Foto by Rolling Stone

Foto by Rolling Stone

Beady Eye debutó la pasada noche del jueves 13 de febrero en la ciudad condal para presentar su último disco “BE” (2013).

La noche empieza con una sala de Razzmatazz medio deshabitada y un público aclamando al quinteto barcelonés Stay. Los teloneros de la velada desprenden vitalidad y sus canciones hechizan a los espectadores y al protagonista de la noche, Liam Gallagher, quien les observaba con respeto desde la parte derecha del escenario. Entretanto, la sala se va llenando a cuenta gotas por un público nostálgico, treintañero y mayoritariamente masculino.

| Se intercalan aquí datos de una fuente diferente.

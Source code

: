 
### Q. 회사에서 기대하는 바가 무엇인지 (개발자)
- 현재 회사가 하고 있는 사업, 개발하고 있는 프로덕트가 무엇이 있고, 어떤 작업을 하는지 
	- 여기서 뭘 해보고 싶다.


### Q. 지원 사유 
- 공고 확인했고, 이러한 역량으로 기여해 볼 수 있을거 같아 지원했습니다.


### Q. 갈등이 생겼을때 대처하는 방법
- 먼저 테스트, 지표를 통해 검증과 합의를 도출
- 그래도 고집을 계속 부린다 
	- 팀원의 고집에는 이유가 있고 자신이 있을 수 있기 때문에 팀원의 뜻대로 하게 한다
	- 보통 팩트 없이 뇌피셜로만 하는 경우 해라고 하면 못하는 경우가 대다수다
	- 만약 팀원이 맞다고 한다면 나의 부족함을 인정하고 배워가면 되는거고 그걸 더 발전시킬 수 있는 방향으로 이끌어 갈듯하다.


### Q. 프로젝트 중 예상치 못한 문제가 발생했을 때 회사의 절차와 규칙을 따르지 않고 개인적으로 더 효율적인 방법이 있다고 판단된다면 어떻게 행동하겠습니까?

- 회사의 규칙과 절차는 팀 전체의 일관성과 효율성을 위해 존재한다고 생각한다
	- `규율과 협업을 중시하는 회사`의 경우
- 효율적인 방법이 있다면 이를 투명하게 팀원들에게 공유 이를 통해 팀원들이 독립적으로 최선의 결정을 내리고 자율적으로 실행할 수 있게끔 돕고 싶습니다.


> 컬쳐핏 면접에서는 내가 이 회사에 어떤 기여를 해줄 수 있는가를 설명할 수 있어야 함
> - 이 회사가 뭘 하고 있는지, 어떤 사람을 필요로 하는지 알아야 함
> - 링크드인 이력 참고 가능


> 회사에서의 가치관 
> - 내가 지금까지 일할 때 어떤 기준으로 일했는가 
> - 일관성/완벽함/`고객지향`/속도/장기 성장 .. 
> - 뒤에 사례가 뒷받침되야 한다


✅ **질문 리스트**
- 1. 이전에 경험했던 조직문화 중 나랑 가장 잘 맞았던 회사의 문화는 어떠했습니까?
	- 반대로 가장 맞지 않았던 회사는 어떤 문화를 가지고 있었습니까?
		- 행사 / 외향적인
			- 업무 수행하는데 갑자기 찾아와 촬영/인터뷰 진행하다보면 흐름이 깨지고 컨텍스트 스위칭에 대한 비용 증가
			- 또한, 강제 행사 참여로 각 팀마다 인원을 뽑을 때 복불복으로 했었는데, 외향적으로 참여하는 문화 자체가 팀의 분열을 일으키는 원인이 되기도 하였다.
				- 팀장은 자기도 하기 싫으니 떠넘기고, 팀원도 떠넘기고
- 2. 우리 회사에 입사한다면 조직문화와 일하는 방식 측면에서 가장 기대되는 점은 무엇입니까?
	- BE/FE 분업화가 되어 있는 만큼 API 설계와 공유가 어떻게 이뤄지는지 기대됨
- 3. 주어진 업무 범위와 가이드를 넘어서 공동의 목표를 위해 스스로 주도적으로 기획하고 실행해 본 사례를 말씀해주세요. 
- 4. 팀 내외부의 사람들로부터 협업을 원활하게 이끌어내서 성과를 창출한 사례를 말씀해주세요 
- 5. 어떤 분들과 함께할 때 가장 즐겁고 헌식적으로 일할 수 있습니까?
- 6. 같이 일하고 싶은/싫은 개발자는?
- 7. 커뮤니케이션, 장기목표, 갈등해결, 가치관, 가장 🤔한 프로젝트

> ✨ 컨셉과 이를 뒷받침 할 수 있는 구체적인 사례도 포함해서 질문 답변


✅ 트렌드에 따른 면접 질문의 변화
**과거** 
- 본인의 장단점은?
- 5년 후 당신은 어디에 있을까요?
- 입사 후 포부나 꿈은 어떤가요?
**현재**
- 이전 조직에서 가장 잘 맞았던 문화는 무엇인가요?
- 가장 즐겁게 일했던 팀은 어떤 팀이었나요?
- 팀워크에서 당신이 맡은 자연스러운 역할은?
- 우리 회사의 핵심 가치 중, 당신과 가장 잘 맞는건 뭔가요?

Antes de que Beady Eye salga a escena, la interminable espera se apacigua por suculentos sorbos de cerveza mientras suenan clásicos como “Town Called Malice” (The Jam) entre otros. Como buenos británicos empiezan puntuales. Los exintegrantes de Oasis entran entre aplausos y gritos, pero la aparición de Liam – vocalista del grupo –  fue la que provocó el estallido del público catalán. Se exhibe con arrogancia y vistiendo con una elegante y molona parka – apuesto que de su marca Preyy Green – y presumiendo de un corte de pelo al más puro estilo militar.

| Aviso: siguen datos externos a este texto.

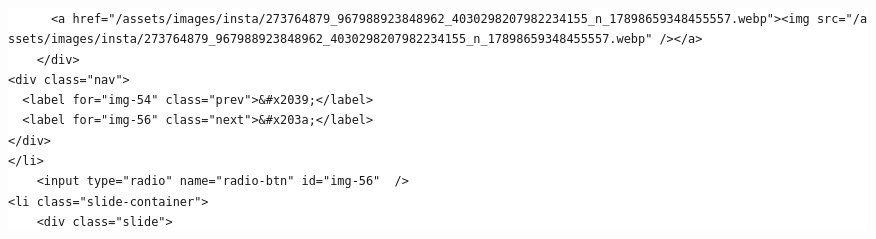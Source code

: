           <a href="/assets/images/insta/273764879_967988923848962_4030298207982234155_n_17898659348455557.webp"><img src="/assets/images/insta/273764879_967988923848962_4030298207982234155_n_17898659348455557.webp" /></a>
        </div>
    <div class="nav">
      <label for="img-54" class="prev">&#x2039;</label>
      <label for="img-56" class="next">&#x203a;</label>
    </div>
    </li>
        <input type="radio" name="radio-btn" id="img-56"  />
    <li class="slide-container">
        <div class="slide">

Arrancan el concierto con el primer tema de “BE”, “Flick Of The Finger” donde Liam brilla por sí solo, dejando al resto de integrantes de la banda en segundo plano. Se planta en medio del escenario con su presuntuosa y popular postura: brazos cruzados por detrás de la espalda, cuerpo inclinado hacia delante y sus labios besando el micro. Él es el foco.

IMG-20140214-WA0004

Combinan canciones de su último disco junto con temas de “Different Gear, Still Speeding” (2011), álbum debut que lanzaron tras la desintegración de Oasis y al que la crítica musical esclavizó en su momento. Durante media hora consiguieron asosegar el ambiente con temas como “Face The Crowd”, “4 letter Word”, “Soul Love”, “Apple”o “Iz Rite”. No interpretan las canciones y se muestran distantes, como si no tuvieran testigos frente a ellos.Logran atrapar de nuevo la atención del público con una de las canciones que más sonaron en los 90, “Wonderwall”. La cámaras y móviles, hasta entonces ocultos, aparecen para inmortalizar uno de los mejores momentos de la noche. Siguen con “Worlds Not Set In Stone”, “I’m Just Saying” y “Soon Come Tomorrow”.

La exaltación del ambiente vuelve a su cauce cuando la banda interpreta de nuevo otro clásico de Oasis “Cigarettes And Alcohol”. Le sigue “The Roller”,  su canción de mayor éxito y la que recuerda a sus raíces. Dejan sus temas más dinámicos y con más ritmo como “Bring The Light” y la apacible “Wigwam” para el final. Y,para culminar el directo, tocan un cover de los Rolling Stones “Gimme Shelter”. Una versión perfecta y una fórmula brillante para despedirse de Barcelona.

Aunque el directo de Beady Eye no brilló por su interpretación y se mostró apático ante su público, intentaron mostrar que son una nueva banda. Pero durante el concierto se confirmó que la mayor parte de los asistentes fue a verles por quienes fueron y no por quienes son.